Eye For Film >> Movies >> Samsara (2023) Film Review
Samsara
Reviewed by: Amber Wilkinson
In a world with so much streaming content on demand, it’s sometimes easy to forget about the unique experience of watching a film in a cinema, where every audience brings a different energy. While it could be argued that any film gains from that dynamic, there were several films from the past year for which it was particularly notable, including Oppenheimier, Society Of The Snow (ironically sent almost immediately to Netflix) and The Zone Of Interest. In among these big hitters, however, was another, equally innovative film that positively demands to be seen on a big screen where it can be best appreciated.
All of which is to say, don’t miss the opportunity to catch Samsara onscreen, a film that is special not least because you won’t actually be watching the screen itself when it’s at its most immersive. Lois Patiño proved he understood the capabilities of the big screen to transport the viewer with his debut Coast Of Death and following Red Moon Tide, he pushes the experience further with his third film. While attempting to describe the crux of Samsara is, essentially, as impossible as catching lightning in a jar, join me on a journey of imagination and we’ll give it a go.
The scene is set by the film’s first half, shot on tactile 16mm film marked by a turquoise infused palate with vibrant splashes of orange courtesy of the monks robes, which begins in a Buddhist temple in Laos at a meditation session. The camera drifts over a group of young men with their eyes closed, some more focused than others, as we become acutely aware of the rhythmic ambient sound in the background. This, though we don’t know it yet, is a reflection of what Patiño intends to recreate in the cinema at the midway point of his film.
This half of Samsara focuses on the last days of Mon (Simone Milavanh), an elderly woman who is preparing for her journey from her current life to the next with the help of young Amid (Amid Keomany) who is reading the Tibetan Book Of The Dead to her. At Mon’s bedside, there’s already a sense of otherworldly dreaminess thanks to the pink mosquito net over her bed, which makes her look gauzy, as though she’s already not quite a part of this world any more.

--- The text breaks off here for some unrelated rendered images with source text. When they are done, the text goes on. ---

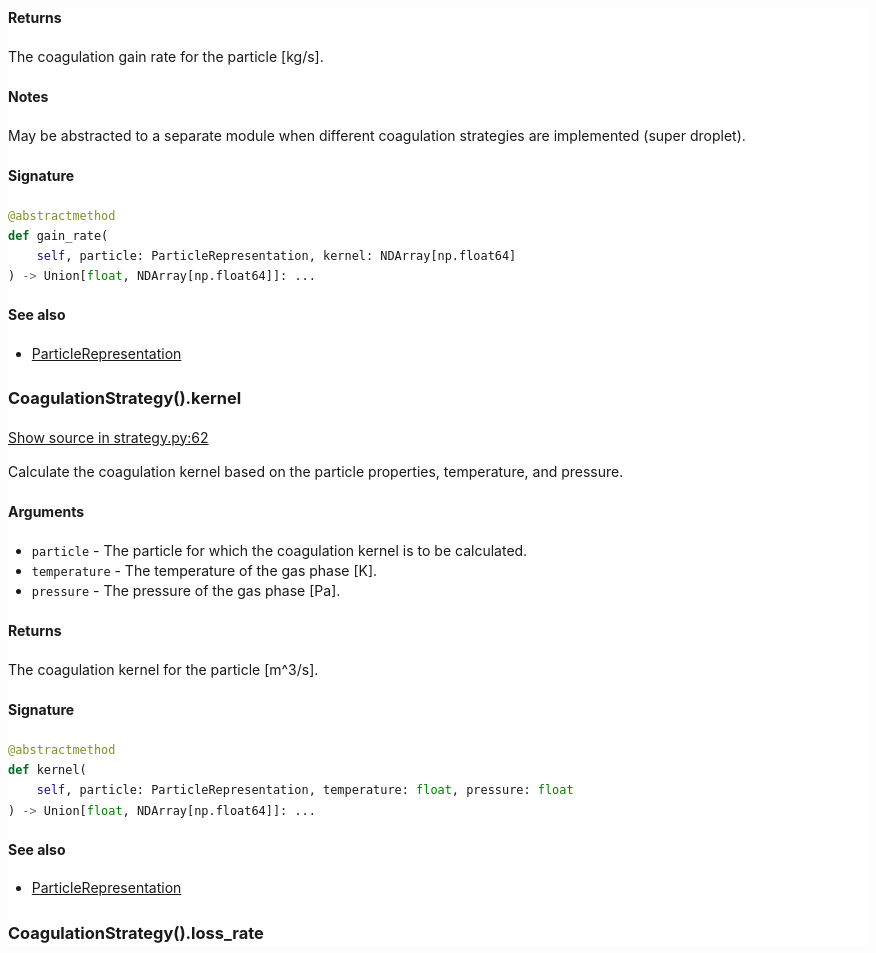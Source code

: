 #### Returns

The coagulation gain rate for the particle [kg/s].

#### Notes

May be abstracted to a separate module when different coagulation
    strategies are implemented (super droplet).

#### Signature

```python
@abstractmethod
def gain_rate(
    self, particle: ParticleRepresentation, kernel: NDArray[np.float64]
) -> Union[float, NDArray[np.float64]]: ...
```

#### See also

- [ParticleRepresentation](../../particles/representation.md#particlerepresentation)

### CoagulationStrategy().kernel

[Show source in strategy.py:62](https://github.com/uncscode/particula/blob/main/particula/next/dynamics/coagulation/strategy.py#L62)

Calculate the coagulation kernel based on the particle properties,
temperature, and pressure.

#### Arguments

- `particle` - The particle for which the coagulation
    kernel is to be calculated.
- `temperature` - The temperature of the gas phase [K].
- `pressure` - The pressure of the gas phase [Pa].

#### Returns

The coagulation kernel for the particle [m^3/s].

#### Signature

```python
@abstractmethod
def kernel(
    self, particle: ParticleRepresentation, temperature: float, pressure: float
) -> Union[float, NDArray[np.float64]]: ...
```

#### See also

- [ParticleRepresentation](../../particles/representation.md#particlerepresentation)

### CoagulationStrategy().loss_rate

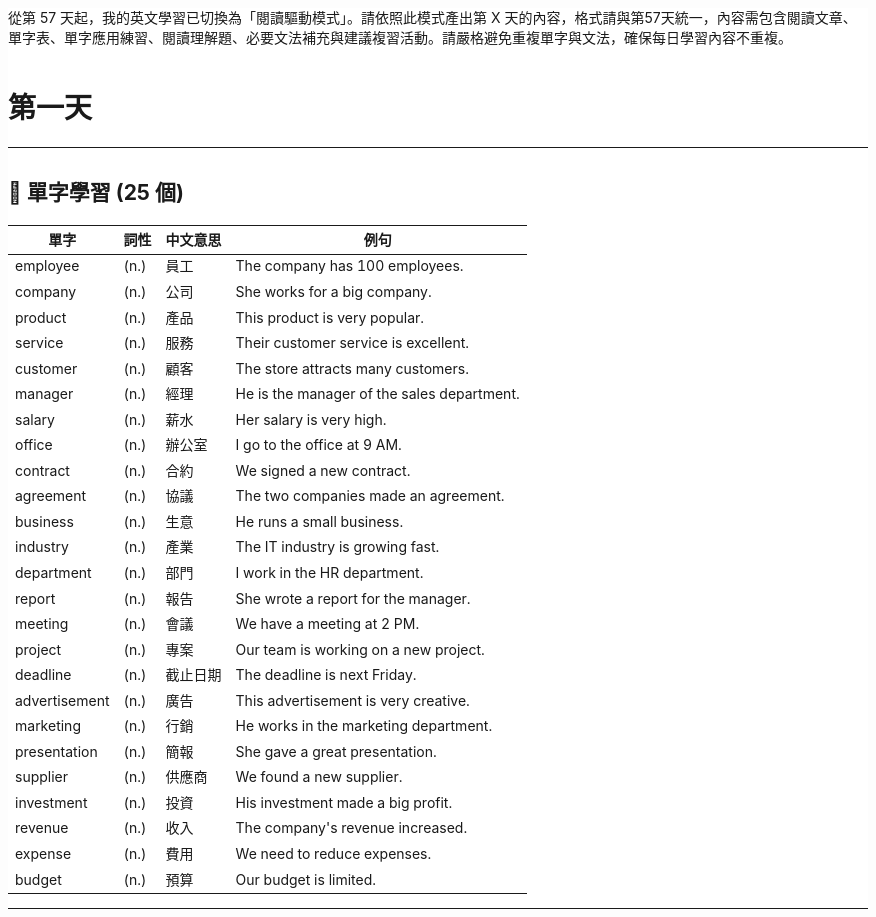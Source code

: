 從第 57 天起，我的英文學習已切換為「閱讀驅動模式」。請依照此模式產出第 X 天的內容，格式請與第57天統一，內容需包含閱讀文章、單字表、單字應用練習、閱讀理解題、必要文法補充與建議複習活動。請嚴格避免重複單字與文法，確保每日學習內容不重複。


# 第一天

---

## 📝 單字學習 (25 個)
| 單字 | 詞性 | 中文意思 | 例句 |
|------|------|--------|------|
| employee | (n.) | 員工 | The company has 100 employees. |
| company | (n.) | 公司 | She works for a big company. |
| product | (n.) | 產品 | This product is very popular. |
| service | (n.) | 服務 | Their customer service is excellent. |
| customer | (n.) | 顧客 | The store attracts many customers. |
| manager | (n.) | 經理 | He is the manager of the sales department. |
| salary | (n.) | 薪水 | Her salary is very high. |
| office | (n.) | 辦公室 | I go to the office at 9 AM. |
| contract | (n.) | 合約 | We signed a new contract. |
| agreement | (n.) | 協議 | The two companies made an agreement. |
| business | (n.) | 生意 | He runs a small business. |
| industry | (n.) | 產業 | The IT industry is growing fast. |
| department | (n.) | 部門 | I work in the HR department. |
| report | (n.) | 報告 | She wrote a report for the manager. |
| meeting | (n.) | 會議 | We have a meeting at 2 PM. |
| project | (n.) | 專案 | Our team is working on a new project. |
| deadline | (n.) | 截止日期 | The deadline is next Friday. |
| advertisement | (n.) | 廣告 | This advertisement is very creative. |
| marketing | (n.) | 行銷 | He works in the marketing department. |
| presentation | (n.) | 簡報 | She gave a great presentation. |
| supplier | (n.) | 供應商 | We found a new supplier. |
| investment | (n.) | 投資 | His investment made a big profit. |
| revenue | (n.) | 收入 | The company's revenue increased. |
| expense | (n.) | 費用 | We need to reduce expenses. |
| budget | (n.) | 預算 | Our budget is limited. |

---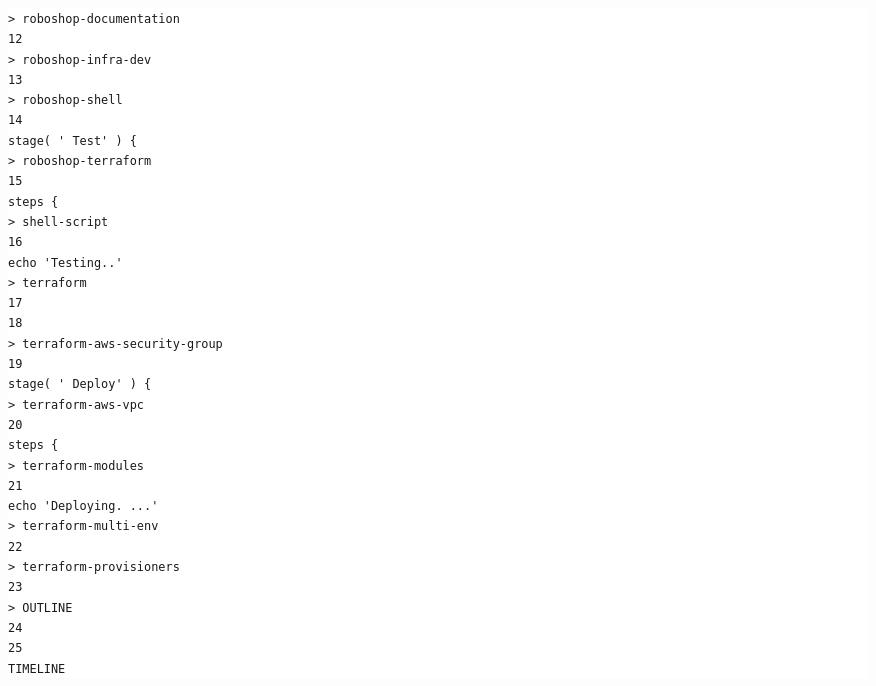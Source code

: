     > roboshop-documentation
    12
    > roboshop-infra-dev
    13
    > roboshop-shell
    14
    stage( ' Test' ) {
    > roboshop-terraform
    15
    steps {
    > shell-script
    16
    echo 'Testing..'
    > terraform
    17
    18
    > terraform-aws-security-group
    19
    stage( ' Deploy' ) {
    > terraform-aws-vpc
    20
    steps {
    > terraform-modules
    21
    echo 'Deploying. ...'
    > terraform-multi-env
    22
    > terraform-provisioners
    23
    > OUTLINE
    24
    25
    TIMELINE

[^61]: Jenkins
    Dashboard > hello-pipeline
    Status
    hello-pipeline
    <> Changes
    This is pipeline project
    Build Now
    3 Configure
    Delete Pipeline
    Stage View
    O Full Stage View
    Declarative:
    Build
    Test
    Deploy
    Rename
    Checkout SCM
    ?
    Pipeline Syntax
    Average stage times:
    1s
    156ms
    127ms
    79ms
    (Average full run time: \~5s)
    Build History
    trend v
    Jan 31
    No
    1s
    08-32

[^1]: Instances (1) Info
[^2]: C pkg.jenkins.io/redhat-stable/
[^3]: 18. 232. 76. 199 \| 172. 31. 35. 124 \| t3. small \| null
[^4]: 18 . 232. 76. 199 \| 172. 31. 35.124 \| t3. small \| null
[^5]: 18 . 232. 76. 199 \| 172. 31. 35. 124 \| t3. small \| null
[^6]: 18 . 232 . 76. 199 \| 172. 31. 35.124 \| t3. small \| null
[^7]: 18 . 232. 76. 199 \| 172. 31. 35.124 \| t3. small \| null
[^8]: 18. 232 . 76. 199 \| 172. 31. 35. 124 \| t3. small \| null
[^9]: F
[^10]: F
[^11]: A Not secure 18.232.76.199:8080
[^12]: 18.232.76.199:8080
[^13]: A Not secure 18.232.76.199:8080
[^14]: Not secure 18.232.76.199:8080
[^15]: A Not secure 18.232.76.199:8080
[^16]: Jenkins
[^17]: Jenkins
[^18]: Build Steps
[^19]: Build Steps
[^20]: Jenkins
[^21]: Dashboard > hello-world-freestyle >
[^22]: Jenkins
[^23]: Jenkins
[^24]: Dashboard > hello-pipeline > Configuration
[^25]: Dashboard > hello-pipeline > Configuration
[^26]: Pipeline
[^27]: Jenkins
[^28]: Hello
[^29]: Jenkins
[^30]: Dashboard > hello-pipeline >
[^31]: Jenkins
[^32]: Configure
[^33]: Jenkins
[^34]: File Edit Selection View Go
[^35]: EXPLORER
[^36]: Create a new repository
[^37]: user@AshDexter-T480 MINGW64 /c/devops/daws-76s/repos
[^38]: E
[^39]: learn-jenkins Public
[^40]: C
[^41]: Branches to build ?
[^42]: Dashboard > hello-pipeline >
[^43]: Dashboard > hello-pipeline >
[^44]: Dashboard > hello-pipeline > #4
[^45]: Dashboard > hello-pipeline > #4
[^46]: 1 person --> 1 acre of agriculture
[^47]: Instances (1) Info
[^48]: Jenkins
[^49]: Dashboard > Manage Jenkins > Nodes >
[^50]: Dashboard > Manage Jenkins > Nodes > New node
[^51]: Description ?
[^52]: 1. master asking agent to work
[^53]: Usage ?
[^54]: Launch method ?
[^55]: Host Key Verification Strategy ?
[^56]: java.io. TOException: Java not found on hudson. slaves.SlaveComputer@419c3d56. Install Java 8 or Java 11 on the Agent.
[^57]: 54 . 87. 175. 131 \| 172. 31 . 41. 46 \| t3. small \| null
[^58]: Jenkins
[^59]: 54 . 87. 175. 131 \| 172 . 31 . 41. 46 \| t3. small \| null
[^60]: V REPOS
[^62]: Dashboard > hello-pipeline > #5
[^63]: learn-jenkins > Jenkinsfile
[^64]: / / post build
[^65]: environment {
[^66]: 22
[^67]: environment
[^68]: stage( ' Deploy' ) {
[^69]: \[Pipeline \] End of Pipeline
[^70]: Build History
[^71]: V
[^72]: Build Now
[^73]: 14
[^74]: 46
[^75]: Dashboard > hello-pipeline >
[^76]: Pipeline hello-pipeline
[^77]: CHOICE
[^78]: Warning: A secret was passed to "sh" using Groovy String interpolation, which is insecure.
[^79]: if developer pushes the code to git, then we want the pipeline to run automatically
[^80]: E
[^81]: Payload URL \*
[^82]: Pushes
[^83]: daws-76s / learn-jenkins
[^84]: C
[^85]: user@AshDexter-T480 MINGW64 /c/devops/daws-76s/repos/learn-jenkins (main)
[^86]: #17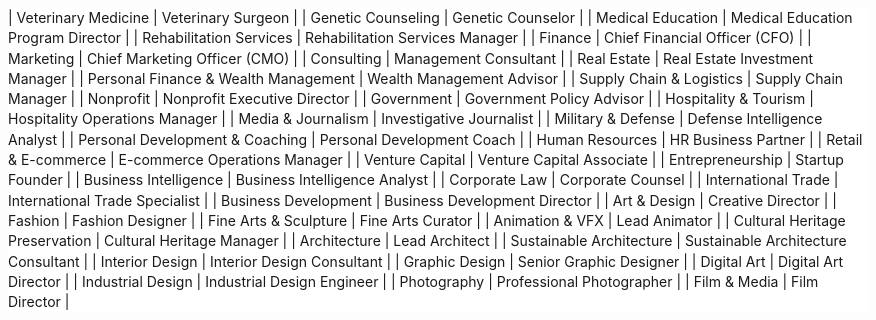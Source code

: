 | Veterinary Medicine              | Veterinary Surgeon                         |
| Genetic Counseling               | Genetic Counselor                          |
| Medical Education                | Medical Education Program Director         |
| Rehabilitation Services          | Rehabilitation Services Manager            |
| Finance                          | Chief Financial Officer (CFO)              |
| Marketing                        | Chief Marketing Officer (CMO)              |
| Consulting                       | Management Consultant                      |
| Real Estate                      | Real Estate Investment Manager             |
| Personal Finance & Wealth Management | Wealth Management Advisor             |
| Supply Chain & Logistics         | Supply Chain Manager                       |
| Nonprofit                        | Nonprofit Executive Director               |
| Government                       | Government Policy Advisor                  |
| Hospitality & Tourism            | Hospitality Operations Manager             |
| Media & Journalism               | Investigative Journalist                   |
| Military & Defense               | Defense Intelligence Analyst               |
| Personal Development & Coaching  | Personal Development Coach                 |
| Human Resources                  | HR Business Partner                        |
| Retail & E-commerce              | E-commerce Operations Manager              |
| Venture Capital                  | Venture Capital Associate                  |
| Entrepreneurship                 | Startup Founder                            |
| Business Intelligence            | Business Intelligence Analyst              |
| Corporate Law                    | Corporate Counsel                          |
| International Trade              | International Trade Specialist             |
| Business Development             | Business Development Director              |
| Art & Design                     | Creative Director                          |
| Fashion                          | Fashion Designer                           |
| Fine Arts & Sculpture            | Fine Arts Curator                          |
| Animation & VFX                  | Lead Animator                              |
| Cultural Heritage Preservation   | Cultural Heritage Manager                  |
| Architecture                     | Lead Architect                             |
| Sustainable Architecture         | Sustainable Architecture Consultant        |
| Interior Design                  | Interior Design Consultant                 |
| Graphic Design                   | Senior Graphic Designer                    |
| Digital Art                      | Digital Art Director                       |
| Industrial Design                | Industrial Design Engineer                 |
| Photography                      | Professional Photographer                  |
| Film & Media                     | Film Director                              |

Soon, we’ll be invited to cross the “intermediate reality” of the Bardo with her before the second half of the film reveals her new life to us as a little goat called Neama, belonging to a young child in Zanzibar, where the camerwork of Jessica Sarah Rinland proves equally bequiling with light shining in and red the highlighted colour.
It is the Bardo where Samsara comes into its own and I urge you to follow the onscreen instructions and close your eyes, letting yourself become immersed in the interplay of light and sound that will take up the middle 15 minutes of the film as it plays out behind your eyelids. What crossing the Bardo will feel like precisely, I suspect will depend both on your own imagination and your willingness to give yourself up for it - if you do, it’s likely to be quite the trip.